Le responsabilità del singolo individuo posto in condizioni estreme, l’uomo comune alle prese con fenomeni di grande portata, erano temi già affrontati (e nel migliore dei modi) con Sully, ancora una volta racconto del reale ammaraggio del volo US Airways 1549 sul fiume Hudson e delle ore che all’eroe-pilota Chusley Sullenberger, uomo qualsiasi, cambiarono la vita.
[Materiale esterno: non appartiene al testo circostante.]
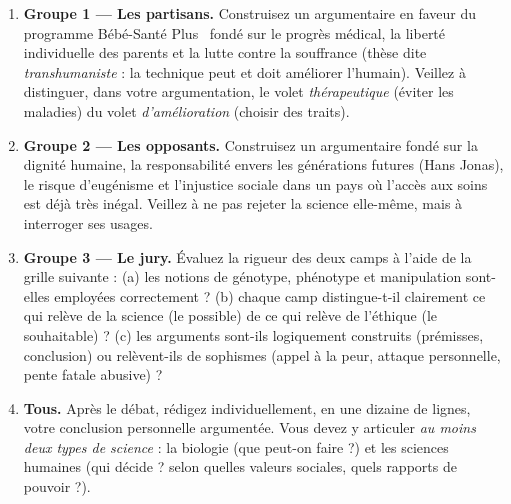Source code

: \documentclass[11pt]{article}
\newcounter{popsec}
\newcounter{popsub}
\newcommand{\courssub}[1]{%
  \stepcounter{popsub}%
  \par\vspace{9pt}\noindent{\popxbold\fontsize{11.5}{13}\selectfont\color{popink}{\color{poporange}\thepopsec.\thepopsub}\hspace{6pt}#1}\par\nopagebreak\vspace{4pt}
}
\begin{document}
\begin{enumerate}
\item \textbf{Groupe 1 — Les partisans.} Construisez un argumentaire en faveur du programme \guillemotleft Bébé-Santé Plus \guillemotright\ fondé sur le progrès médical, la liberté individuelle des parents et la lutte contre la souffrance (thèse dite \emph{transhumaniste} : la technique peut et doit améliorer l'humain). Veillez à distinguer, dans votre argumentation, le volet \emph{thérapeutique} (éviter les maladies) du volet \emph{d'amélioration} (choisir des traits).
\item \textbf{Groupe 2 — Les opposants.} Construisez un argumentaire fondé sur la dignité humaine, la responsabilité envers les générations futures (Hans Jonas), le risque d'eugénisme et l'injustice sociale dans un pays où l'accès aux soins est déjà très inégal. Veillez à ne pas rejeter la science elle-même, mais à interroger ses usages.
\item \textbf{Groupe 3 — Le jury.} Évaluez la rigueur des deux camps à l'aide de la grille suivante : (a) les notions de génotype, phénotype et manipulation sont-elles employées correctement ? (b) chaque camp distingue-t-il clairement ce qui relève de la science (le possible) de ce qui relève de l'éthique (le souhaitable) ? (c) les arguments sont-ils logiquement construits (prémisses, conclusion) ou relèvent-ils de sophismes (appel à la peur, attaque personnelle, pente fatale abusive) ?
\item \textbf{Tous.} Après le débat, rédigez individuellement, en une dizaine de lignes, votre conclusion personnelle argumentée. Vous devez y articuler \emph{au moins deux types de science} : la biologie (que peut-on faire ?) et les sciences humaines (qui décide ? selon quelles valeurs sociales, quels rapports de pouvoir ?).
\end{enumerate}

\courssub{Ressources à mobiliser}
\end{document}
Ma per quanto riguarda Ore 15:17 - Attacco al Treno, la sceneggiatura di Dorothy Bliskal – alla prima esperienza - riorganizza, complice forse la biografia di Jeffrey Stern, la casuale sequenza di eventi che conducono i tre ragazzi verso quel treno quasi come fosse un disegno prestabilito; condisce i suoi 90 minuti con ammiccamenti e allusioni a un futuro scontro che nessuno (compresi i protagonisti) poteva immaginare, rimanendo sulla superficie delle psicologie e virando persino verso il falso documentario al fine di colmare minuti, anziché ottenerne il massimo rendimento. Rallentato da molto più di un momento superfluo, il ritmo del film ne risente nella sua globalità: Ore 15:17 - Attacco al Treno non riesce a congegnare la tensione necessaria precedente al climax finale.
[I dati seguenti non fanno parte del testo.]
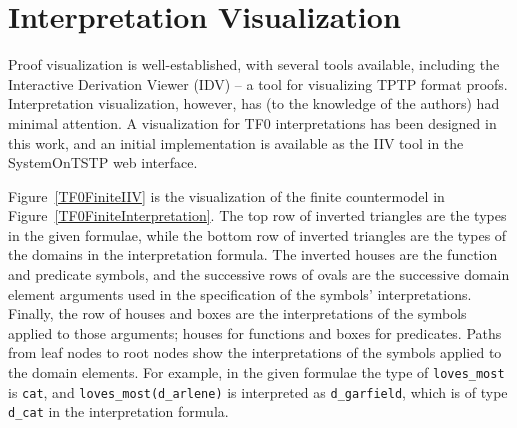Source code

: \documentclass[letterpaper]{article}
\newcommand{\smalltt}[1]{\small \texttt{#1}}
\begin{document}
{%
\section{Interpretation Visualization}
\label{Visualization}

Proof visualization is well-established, with several tools available, including the Interactive 
Derivation Viewer (IDV) \cite{TPS07} -- a tool for visualizing TPTP format proofs.
Interpretation visualization, however, has (to the knowledge of the authors) had minimal 
attention.
% 
A visualization for TF0 interpretations has been designed in this work, and an initial
implementation is available as the IIV tool in the SystemOnTSTP web interface.

Figure~\ref{TF0FiniteIIV} is the visualization of the finite countermodel in 
Figure~\ref{TF0FiniteInterpretation}.
The top row of inverted triangles are the types in the given formulae,
while the bottom row of inverted triangles are the types of the domains in the interpretation
formula.
The inverted houses are the function and predicate symbols, and the successive rows of ovals are 
the successive domain element arguments used in the specification of the symbols' interpretations.
Finally, the row of houses and boxes are the interpretations of the symbols applied to those
arguments; houses for functions and boxes for predicates.
Paths from leaf nodes to root nodes show the interpretations of the symbols applied to the 
domain elements.
For example, in the given formulae the type of {\smalltt{loves\_most}} is {\smalltt{cat}},
and {\smalltt{loves\_most(d\_arlene)}} is interpreted as {\smalltt{d\_garfield}}, which is of type
{\smalltt{d\_cat}} in the interpretation formula.

}
\end{document}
Sotto il profilo prettamente politico, per giunta, non si può non considerare Ore 15:17 - Attacco al Treno un’opera per alcuni versi contigua ad American Sniper: il mito dell’eroe contemporaneo, materia comune anche a Sully, qui è sostenuto da un background militare che differisce, tuttavia, da quello del cecchino in guerra. Infatti, i tre ragazzi sono individui con uno scopo “alto” e ben saldo, che non viene riconosciuto dalle autorità sino all’attimo cruciale in cui, tramite una sorta di volontà superiore, il bagaglio personale si tramuta in arma di difesa e di attacco attraverso cui sarà possibile evitare la catastrofe. Se però di American Sniper rimane ancora l’eloquente contrasto fra le immagini finali di un corteo altisonante e la consapevolezza che dietro la morte di Chris Kyle non v’erano di certo concetti come gloria e onore (valori sbandierati da una patria tanto amata quanto negligente), in Ore 15:17 - Attacco al Treno non c'è traccia di conflitti, dubbi o quesiti di natura morale. La celebrazione finale conferisce una nota di retorica di troppo e tutto è confinato al fiero reportage di una vicenda realmente accaduta che non solleva questioni di alcun tipo. Si deve fare del bene quando si può fare del bene, e chi oserebbe metterlo in dubbio?